Отпрянул мужик от бабьего пьяного лепета. Обречённо над чашкой ссутулившись, будто чёрствый хлеб – окаменел. Сахар со звоном размешивал. Отстранившись от темы болезненной, как отлупленный, дул на чай. И рыдал грустный колокольчик над лесом. Кружил над верхушками елей Недайбог, чёрными крыльями стегал облака. Тем тревожным звуком отрезвлённая, огляделась Лопушиха, от домашней обстановки отпрянула, голову кулаком подперев, заскулила:
«В неизвестность ехать боюсь! Как узнать, куда наш вагон котится? Эх, а ведь под откос несёмся… Сколько дров запасать? Чего в погребе складывать? Не пойму… Чем мне, горемычной, утешиться? У кого бы хитростью выпытать, что да как впереди? – охала и вздыхала Лопушиха, допекая до белого каленья мужика своего. – Нет ли средства, которое на верные рельсы наш вагон установит? Чтоб катились мы по нужной дороге, следовали себе помаленьку не куда придётся, а куда я велю, куда надобно…»
Не стерпел Лохматый, проняло его. «Нету, – рявкнул, – в нашей деревне и ещё далеко во все стороны чудодейственных средств, чтоб вагоны на путях ровнять.

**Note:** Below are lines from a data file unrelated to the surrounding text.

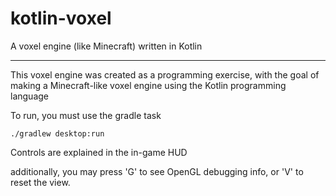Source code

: # kotlin-voxel
A voxel engine (like Minecraft) written in Kotlin

------

This voxel engine was created as a programming exercise, with the goal of making a Minecraft-like voxel engine using the Kotlin programming language

To run, you must use the gradle task
```
./gradlew desktop:run
```

Controls are explained in the in-game HUD

additionally, you may press 'G' to see OpenGL debugging info, or 'V' to reset the view.
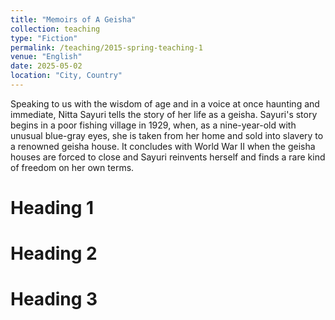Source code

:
 ```yaml
---
title: "Memoirs of A Geisha"
collection: teaching
type: "Fiction"
permalink: /teaching/2015-spring-teaching-1
venue: "English"
date: 2025-05-02
location: "City, Country"
---
```


Speaking to us with the wisdom of age and in a voice at once haunting and immediate, Nitta Sayuri tells the story of her life as a geisha. Sayuri's story begins in a poor fishing village in 1929, when, as a nine-year-old with unusual blue-gray eyes, she is taken from her home and sold into slavery to a renowned geisha house. It concludes with World War II when the geisha houses are forced to close and Sayuri reinvents herself and finds a rare kind of freedom on her own terms.

Heading 1
======

Heading 2
======

Heading 3
======
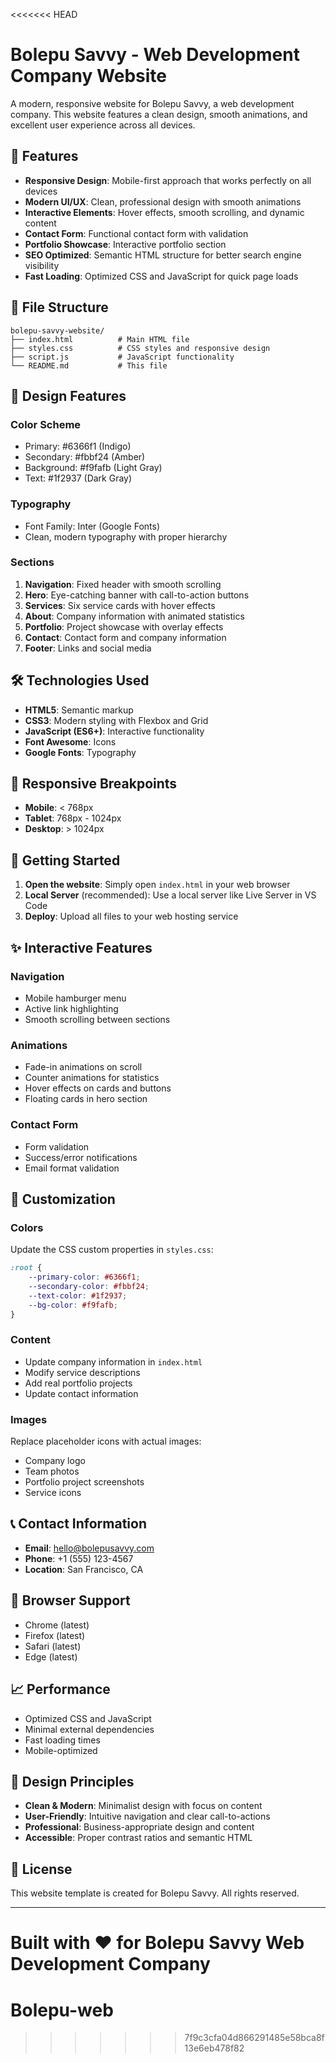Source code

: <<<<<<< HEAD
# Bolepu Savvy - Web Development Company Website

A modern, responsive website for Bolepu Savvy, a web development company. This website features a clean design, smooth animations, and excellent user experience across all devices.

## 🚀 Features

- **Responsive Design**: Mobile-first approach that works perfectly on all devices
- **Modern UI/UX**: Clean, professional design with smooth animations
- **Interactive Elements**: Hover effects, smooth scrolling, and dynamic content
- **Contact Form**: Functional contact form with validation
- **Portfolio Showcase**: Interactive portfolio section
- **SEO Optimized**: Semantic HTML structure for better search engine visibility
- **Fast Loading**: Optimized CSS and JavaScript for quick page loads

## 📁 File Structure

```
bolepu-savvy-website/
├── index.html          # Main HTML file
├── styles.css          # CSS styles and responsive design
├── script.js           # JavaScript functionality
└── README.md           # This file
```

## 🎨 Design Features

### Color Scheme
- Primary: #6366f1 (Indigo)
- Secondary: #fbbf24 (Amber)
- Background: #f9fafb (Light Gray)
- Text: #1f2937 (Dark Gray)

### Typography
- Font Family: Inter (Google Fonts)
- Clean, modern typography with proper hierarchy

### Sections
1. **Navigation**: Fixed header with smooth scrolling
2. **Hero**: Eye-catching banner with call-to-action buttons
3. **Services**: Six service cards with hover effects
4. **About**: Company information with animated statistics
5. **Portfolio**: Project showcase with overlay effects
6. **Contact**: Contact form and company information
7. **Footer**: Links and social media

## 🛠️ Technologies Used

- **HTML5**: Semantic markup
- **CSS3**: Modern styling with Flexbox and Grid
- **JavaScript (ES6+)**: Interactive functionality
- **Font Awesome**: Icons
- **Google Fonts**: Typography

## 📱 Responsive Breakpoints

- **Mobile**: < 768px
- **Tablet**: 768px - 1024px
- **Desktop**: > 1024px

## 🚀 Getting Started

1. **Open the website**: Simply open `index.html` in your web browser
2. **Local Server** (recommended): Use a local server like Live Server in VS Code
3. **Deploy**: Upload all files to your web hosting service

## ✨ Interactive Features

### Navigation
- Mobile hamburger menu
- Active link highlighting
- Smooth scrolling between sections

### Animations
- Fade-in animations on scroll
- Counter animations for statistics
- Hover effects on cards and buttons
- Floating cards in hero section

### Contact Form
- Form validation
- Success/error notifications
- Email format validation

## 🎯 Customization

### Colors
Update the CSS custom properties in `styles.css`:
```css
:root {
    --primary-color: #6366f1;
    --secondary-color: #fbbf24;
    --text-color: #1f2937;
    --bg-color: #f9fafb;
}
```

### Content
- Update company information in `index.html`
- Modify service descriptions
- Add real portfolio projects
- Update contact information

### Images
Replace placeholder icons with actual images:
- Company logo
- Team photos
- Portfolio project screenshots
- Service icons

## 📞 Contact Information

- **Email**: hello@bolepusavvy.com
- **Phone**: +1 (555) 123-4567
- **Location**: San Francisco, CA

## 🔧 Browser Support

- Chrome (latest)
- Firefox (latest)
- Safari (latest)
- Edge (latest)

## 📈 Performance

- Optimized CSS and JavaScript
- Minimal external dependencies
- Fast loading times
- Mobile-optimized

## 🎨 Design Principles

- **Clean & Modern**: Minimalist design with focus on content
- **User-Friendly**: Intuitive navigation and clear call-to-actions
- **Professional**: Business-appropriate design and content
- **Accessible**: Proper contrast ratios and semantic HTML

## 📝 License

This website template is created for Bolepu Savvy. All rights reserved.

---

**Built with ❤️ for Bolepu Savvy Web Development Company**
=======
# Bolepu-web
>>>>>>> 7f9c3cfa04d866291485e58bca8f13e6eb478f82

Куда занесло, тут и останемся. А настанет день, последуем тихонечко, как и все, на тесный погост, болотистый. Там и будем лежать на поляне, под высокими и стройными соснами до скончания времён». А про себя, взгляд потупив, он прибавил: «Ишь, загорелась баба склочная, чтоб её куда-то там доставили…»
Ниже согнулась Лопушиха над скатертью и одними губами, без голоса, с небывалым нажимом выдала: «А ты про что старики галдят, об чём старухи каркают – мимо ушей пропускай. Ты выслушивай, насчёт чего люди помалкивают. Ты выпытывай, чего бабы говорить избегают, и мужики, как рыбы, за щекой хранят. Ты лови, об чём парни буйные и сквозь сон глубокий не обмолвятся. Девки даже под щекоткой не брякнут. Ведь утаивают люди немало дельного. Существует средство испытанное, чтоб из безнадёги скучной вырваться. Думаешь, легко оно в руки пойдёт? Малой ли ценой достанется? Разве у тебя в сапог не отложено? У меня в сундук не припрятано? Поднатужимся. Наскребём. А жалко денег, нету сил – сиди в грязи, едь, куда везут, ешь, чего дают, спи на узкой полке вагончика, лбом безмозглым потолок подпирая. Только знай: имеется возможность эту жизнь как надо устаканить. За тем дельные люди в Москву стекаются. По земле затоптанной скитаются. Как шальные по улицам бегают.